_MATERIAL FOR THIS TASK:_
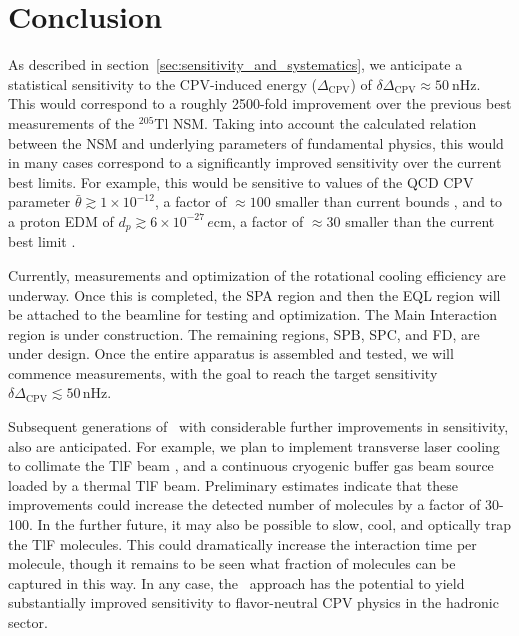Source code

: \section{Conclusion}
As described in section~\ref{sec:sensitivity_and_systematics}, we anticipate a statistical sensitivity to the CPV-induced energy ($\Delta_\mathrm{CPV}$) of $\delta \Delta_\mathrm{CPV} \approx  50~$nHz.  This would correspond to a roughly 2500-fold improvement over the previous best measurements of the $^{205}$Tl NSM.
Taking into account the calculated relation between the NSM and underlying parameters of fundamental physics, this would in many cases correspond to a significantly improved sensitivity over the current best limits.  For example, this would be sensitive to values of the QCD CPV parameter $\bar{\theta} \gtrsim 1 \times 10^{-12}$, a factor of $\approx 100$ smaller than current bounds \cite{abel2020measurement,graner2016reduced}, and to a proton EDM of $d_p \gtrsim 6\times 10^{-27}\,e$cm, a factor of $\approx 30$ smaller than the current best limit \cite{graner2016reduced}.

Currently, measurements and optimization of the rotational cooling efficiency are underway. Once this is completed, the SPA region and then the EQL region will be attached to the beamline for testing and optimization. The Main Interaction region is under construction. The remaining regions, SPB, SPC, and FD, are under design. Once the entire apparatus is assembled and tested, we will commence measurements, with the goal to reach the target sensitivity $\delta \Delta_\mathrm{CPV} \lesssim 50\,$nHz.

Subsequent generations of \CENTREX\, with considerable further improvements in sensitivity, also are anticipated.  For example, we plan to implement transverse laser cooling to collimate the TlF beam \cite{norrgard2017hyperfine, hunter2012prospects}, and a continuous cryogenic buffer gas beam source~\cite{Patterson_2007, Patterson_2009, Patterson_2015, PhysRevA.97.032704} loaded by a thermal TlF beam.  Preliminary estimates indicate that these improvements could increase the detected number of molecules by a factor of 30-100. In the further future, it may also be possible to slow, cool, and optically trap the TlF molecules.  This could dramatically increase the interaction time per molecule, though it remains to be seen what fraction of molecules can be captured in this way. In any case, the \CENTREX\ approach has the potential to yield substantially improved sensitivity to flavor-neutral CPV physics in the hadronic sector.

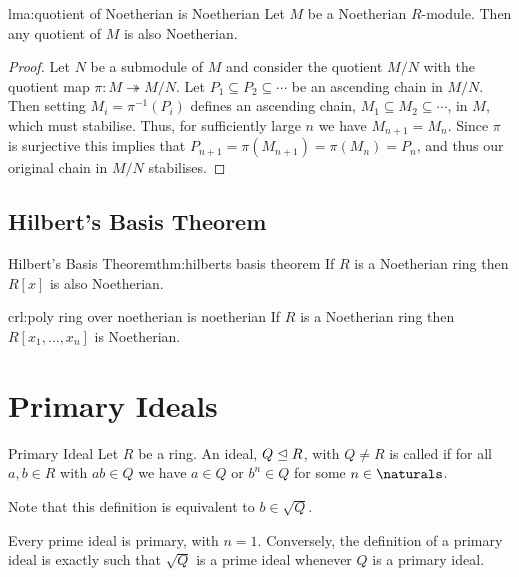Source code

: \begin{lma}{}{lma:quotient of Noetherian is Noetherian}
    Let \(M\) be a Noetherian \(R\)-module.
    Then any quotient of \(M\) is also Noetherian.
    \begin{proof}
        Let \(N\) be a submodule of \(M\) and consider the quotient \(M/N\) with the quotient map \(\pi \colon M \twoheadrightarrow M/N\).
        Let \(P_1 \subseteq P_2 \subseteq \dotsb\) be an ascending chain in \(M/N\).
        Then setting \(M_i = \pi^{-1}(P_i)\) defines an ascending chain, \(M_1 \subseteq M_2 \subseteq \dotsb\), in \(M\), which must stabilise.
        Thus, for sufficiently large \(n\) we have \(M_{n+1} = M_n\).
        Since \(\pi\) is surjective this implies that \(P_{n+1} = \pi(M_{n+1}) = \pi(M_n) = P_n\), and thus our original chain in \(M/N\) stabilises.
    \end{proof}
\end{lma}

\subsection{Hilbert's Basis Theorem}
\begin{thm}{Hilbert's Basis Theorem}{thm:hilberts basis theorem}
    If \(R\) is a Noetherian ring then \(R[x]\) is also Noetherian.
\end{thm}

\begin{crl}{}{crl:poly ring over noetherian is noetherian}
    If \(R\) is a Noetherian ring then \(R[x_1, \dotsc, x_n]\) is Noetherian.
\end{crl}

\section{Primary Ideals}
\begin{dfn}{Primary Ideal}{}
    Let \(R\) be a ring.
    An ideal, \(Q \trianglelefteq R\), with \(Q \ne R\) is called  if for all \(a, b \in R\) with \(a b \in Q\) we have \(a \in Q\) or \(b^n \in Q\) for some \(n \in \naturals\).
\end{dfn}

Note that this definition is equivalent to \(b \in \sqrt{Q}\).

Every prime ideal is primary, with \(n = 1\).
Conversely, the definition of a primary ideal is exactly such that \(\sqrt{Q}\) is a prime ideal whenever \(Q\) is a primary ideal.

_YOUR ASSIGNMENT:_ Quote all the lines above exactly as given. Do not include the pictures.

_ANSWER SPACE:_
Source code

: \section{Conclusion}
As described in section~\ref{sec:sensitivity_and_systematics}, we anticipate a statistical sensitivity to the CPV-induced energy ($\Delta_\mathrm{CPV}$) of $\delta \Delta_\mathrm{CPV} \approx  50~$nHz.  This would correspond to a roughly 2500-fold improvement over the previous best measurements of the $^{205}$Tl NSM.
Taking into account the calculated relation between the NSM and underlying parameters of fundamental physics, this would in many cases correspond to a significantly improved sensitivity over the current best limits.  For example, this would be sensitive to values of the QCD CPV parameter $\bar{\theta} \gtrsim 1 \times 10^{-12}$, a factor of $\approx 100$ smaller than current bounds \cite{abel2020measurement,graner2016reduced}, and to a proton EDM of $d_p \gtrsim 6\times 10^{-27}\,e$cm, a factor of $\approx 30$ smaller than the current best limit \cite{graner2016reduced}.

Currently, measurements and optimization of the rotational cooling efficiency are underway. Once this is completed, the SPA region and then the EQL region will be attached to the beamline for testing and optimization. The Main Interaction region is under construction. The remaining regions, SPB, SPC, and FD, are under design. Once the entire apparatus is assembled and tested, we will commence measurements, with the goal to reach the target sensitivity $\delta \Delta_\mathrm{CPV} \lesssim 50\,$nHz.

Subsequent generations of \CENTREX\, with considerable further improvements in sensitivity, also are anticipated.  For example, we plan to implement transverse laser cooling to collimate the TlF beam \cite{norrgard2017hyperfine, hunter2012prospects}, and a continuous cryogenic buffer gas beam source~\cite{Patterson_2007, Patterson_2009, Patterson_2015, PhysRevA.97.032704} loaded by a thermal TlF beam.  Preliminary estimates indicate that these improvements could increase the detected number of molecules by a factor of 30-100. In the further future, it may also be possible to slow, cool, and optically trap the TlF molecules.  This could dramatically increase the interaction time per molecule, though it remains to be seen what fraction of molecules can be captured in this way. In any case, the \CENTREX\ approach has the potential to yield substantially improved sensitivity to flavor-neutral CPV physics in the hadronic sector.

Source code

: \begin{lma}{}{lma:quotient of Noetherian is Noetherian}
    Let \(M\) be a Noetherian \(R\)-module.
    Then any quotient of \(M\) is also Noetherian.
    \begin{proof}
        Let \(N\) be a submodule of \(M\) and consider the quotient \(M/N\) with the quotient map \(\pi \colon M \twoheadrightarrow M/N\).
        Let \(P_1 \subseteq P_2 \subseteq \dotsb\) be an ascending chain in \(M/N\).
        Then setting \(M_i = \pi^{-1}(P_i)\) defines an ascending chain, \(M_1 \subseteq M_2 \subseteq \dotsb\), in \(M\), which must stabilise.
        Thus, for sufficiently large \(n\) we have \(M_{n+1} = M_n\).
        Since \(\pi\) is surjective this implies that \(P_{n+1} = \pi(M_{n+1}) = \pi(M_n) = P_n\), and thus our original chain in \(M/N\) stabilises.
    \end{proof}
\end{lma}

\subsection{Hilbert's Basis Theorem}
\begin{thm}{Hilbert's Basis Theorem}{thm:hilberts basis theorem}
    If \(R\) is a Noetherian ring then \(R[x]\) is also Noetherian.
\end{thm}

\begin{crl}{}{crl:poly ring over noetherian is noetherian}
    If \(R\) is a Noetherian ring then \(R[x_1, \dotsc, x_n]\) is Noetherian.
\end{crl}

\section{Primary Ideals}
\begin{dfn}{Primary Ideal}{}
    Let \(R\) be a ring.
    An ideal, \(Q \trianglelefteq R\), with \(Q \ne R\) is called  if for all \(a, b \in R\) with \(a b \in Q\) we have \(a \in Q\) or \(b^n \in Q\) for some \(n \in \naturals\).
\end{dfn}

Note that this definition is equivalent to \(b \in \sqrt{Q}\).

Every prime ideal is primary, with \(n = 1\).
Conversely, the definition of a primary ideal is exactly such that \(\sqrt{Q}\) is a prime ideal whenever \(Q\) is a primary ideal.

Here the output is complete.